_Work instruction_
Write the data out again exactly, with every picture removed.

_Source data_
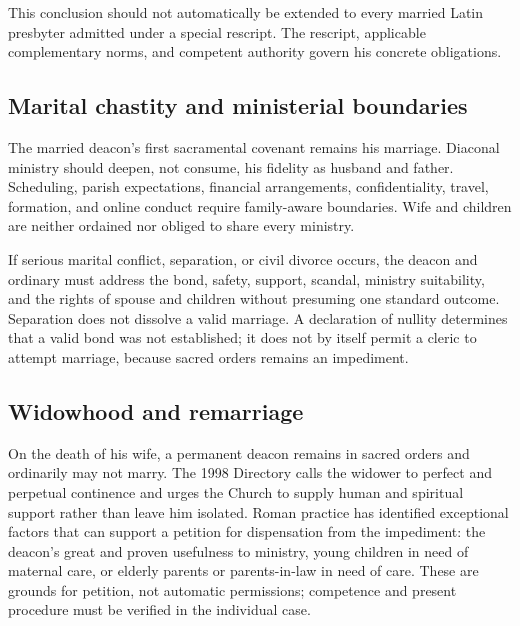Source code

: This conclusion should not automatically be extended to every married Latin presbyter admitted under a special rescript. The rescript, applicable complementary norms, and competent authority govern his concrete obligations.

\subsection{Marital chastity and ministerial boundaries}

The married deacon's first sacramental covenant remains his marriage. Diaconal ministry should deepen, not consume, his fidelity as husband and father. Scheduling, parish expectations, financial arrangements, confidentiality, travel, formation, and online conduct require family-aware boundaries. Wife and children are neither ordained nor obliged to share every ministry.

If serious marital conflict, separation, or civil divorce occurs, the deacon and ordinary must address the bond, safety, support, scandal, ministry suitability, and the rights of spouse and children without presuming one standard outcome. Separation does not dissolve a valid marriage. A declaration of nullity determines that a valid bond was not established; it does not by itself permit a cleric to attempt marriage, because sacred orders remains an impediment.

\subsection{Widowhood and remarriage}

On the death of his wife, a permanent deacon remains in sacred orders and ordinarily may not marry. The 1998 Directory calls the widower to perfect and perpetual continence and urges the Church to supply human and spiritual support rather than leave him isolated. Roman practice has identified exceptional factors that can support a petition for dispensation from the impediment: the deacon's great and proven usefulness to ministry, young children in need of maternal care, or elderly parents or parents-in-law in need of care. These are grounds for petition, not automatic permissions; competence and present procedure must be verified in the individual case.

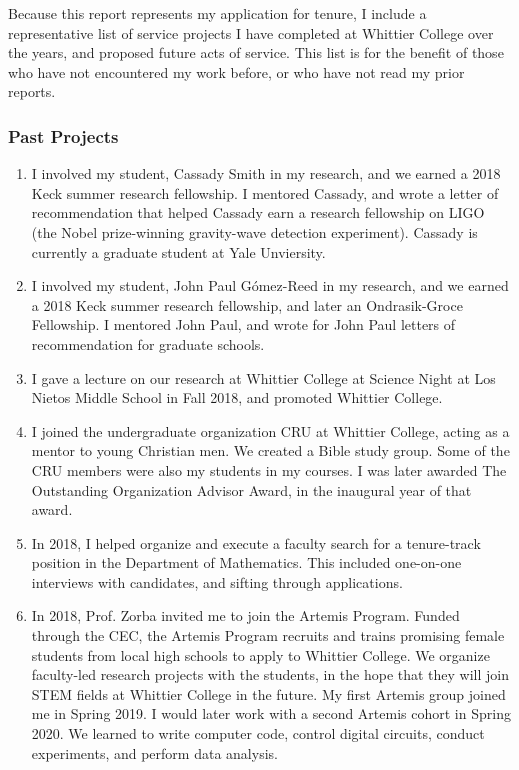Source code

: \documentclass[../../../main.tex]{subfiles}
\begin{document}
\label{sec:service_summary}

Because this report represents my application for tenure, I include a representative list of service projects I have completed at Whittier College over the years, and proposed future acts of service.  This list is for the benefit of those who have not encountered my work before, or who have not read my prior reports.
\\
\vspace{0.15cm}
\subsubsection{Past Projects}
\small
\begin{enumerate}
\item I involved my student, Cassady Smith in my research, and we earned a 2018 Keck summer research fellowship.  I mentored Cassady, and wrote a letter of recommendation that helped Cassady earn a research fellowship on LIGO (the Nobel prize-winning gravity-wave detection experiment).  Cassady is currently a graduate student at Yale Unviersity.
\item I involved my student, John Paul G\'{o}mez-Reed in my research, and we earned a 2018 Keck summer research fellowship, and later an Ondrasik-Groce Fellowship.  I mentored John Paul, and wrote for John Paul letters of recommendation for graduate schools.
\item I gave a lecture on our research at Whittier College at Science Night at Los Nietos Middle School in Fall 2018, and promoted Whittier College.
\item I joined the undergraduate organization CRU at Whittier College, acting as a mentor to young Christian men.  We created a Bible study group.  Some of the CRU members were also my students in my courses.  I was later awarded The Outstanding Organization Advisor Award, in the inaugural year of that award.
\item In 2018, I helped organize and execute a faculty search for a tenure-track position in the Department of Mathematics.  This included one-on-one interviews with candidates, and sifting through applications.
\item In 2018, Prof. Zorba invited me to join the Artemis Program.  Funded through the CEC, the Artemis Program recruits and trains promising female students from local high schools to apply to Whittier College.  We organize faculty-led research projects with the students, in the hope that they will join STEM fields at Whittier College in the future.  My first Artemis group joined me in Spring 2019.  I would later work with a second Artemis cohort in Spring 2020.  We learned to write computer code, control digital circuits, conduct experiments, and perform data analysis.

\end{enumerate}
\end{document}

_Written solution_
Source code

: This conclusion should not automatically be extended to every married Latin presbyter admitted under a special rescript. The rescript, applicable complementary norms, and competent authority govern his concrete obligations.

\subsection{Marital chastity and ministerial boundaries}

The married deacon's first sacramental covenant remains his marriage. Diaconal ministry should deepen, not consume, his fidelity as husband and father. Scheduling, parish expectations, financial arrangements, confidentiality, travel, formation, and online conduct require family-aware boundaries. Wife and children are neither ordained nor obliged to share every ministry.

If serious marital conflict, separation, or civil divorce occurs, the deacon and ordinary must address the bond, safety, support, scandal, ministry suitability, and the rights of spouse and children without presuming one standard outcome. Separation does not dissolve a valid marriage. A declaration of nullity determines that a valid bond was not established; it does not by itself permit a cleric to attempt marriage, because sacred orders remains an impediment.

\subsection{Widowhood and remarriage}

On the death of his wife, a permanent deacon remains in sacred orders and ordinarily may not marry. The 1998 Directory calls the widower to perfect and perpetual continence and urges the Church to supply human and spiritual support rather than leave him isolated. Roman practice has identified exceptional factors that can support a petition for dispensation from the impediment: the deacon's great and proven usefulness to ministry, young children in need of maternal care, or elderly parents or parents-in-law in need of care. These are grounds for petition, not automatic permissions; competence and present procedure must be verified in the individual case.

Source code

: \documentclass[../../../main.tex]{subfiles}
\begin{document}
\label{sec:service_summary}

Because this report represents my application for tenure, I include a representative list of service projects I have completed at Whittier College over the years, and proposed future acts of service.  This list is for the benefit of those who have not encountered my work before, or who have not read my prior reports.
\\
\vspace{0.15cm}
\subsubsection{Past Projects}
\small
\begin{enumerate}
\item I involved my student, Cassady Smith in my research, and we earned a 2018 Keck summer research fellowship.  I mentored Cassady, and wrote a letter of recommendation that helped Cassady earn a research fellowship on LIGO (the Nobel prize-winning gravity-wave detection experiment).  Cassady is currently a graduate student at Yale Unviersity.
\item I involved my student, John Paul G\'{o}mez-Reed in my research, and we earned a 2018 Keck summer research fellowship, and later an Ondrasik-Groce Fellowship.  I mentored John Paul, and wrote for John Paul letters of recommendation for graduate schools.
\item I gave a lecture on our research at Whittier College at Science Night at Los Nietos Middle School in Fall 2018, and promoted Whittier College.
\item I joined the undergraduate organization CRU at Whittier College, acting as a mentor to young Christian men.  We created a Bible study group.  Some of the CRU members were also my students in my courses.  I was later awarded The Outstanding Organization Advisor Award, in the inaugural year of that award.
\item In 2018, I helped organize and execute a faculty search for a tenure-track position in the Department of Mathematics.  This included one-on-one interviews with candidates, and sifting through applications.
\item In 2018, Prof. Zorba invited me to join the Artemis Program.  Funded through the CEC, the Artemis Program recruits and trains promising female students from local high schools to apply to Whittier College.  We organize faculty-led research projects with the students, in the hope that they will join STEM fields at Whittier College in the future.  My first Artemis group joined me in Spring 2019.  I would later work with a second Artemis cohort in Spring 2020.  We learned to write computer code, control digital circuits, conduct experiments, and perform data analysis.

\end{enumerate}
\end{document}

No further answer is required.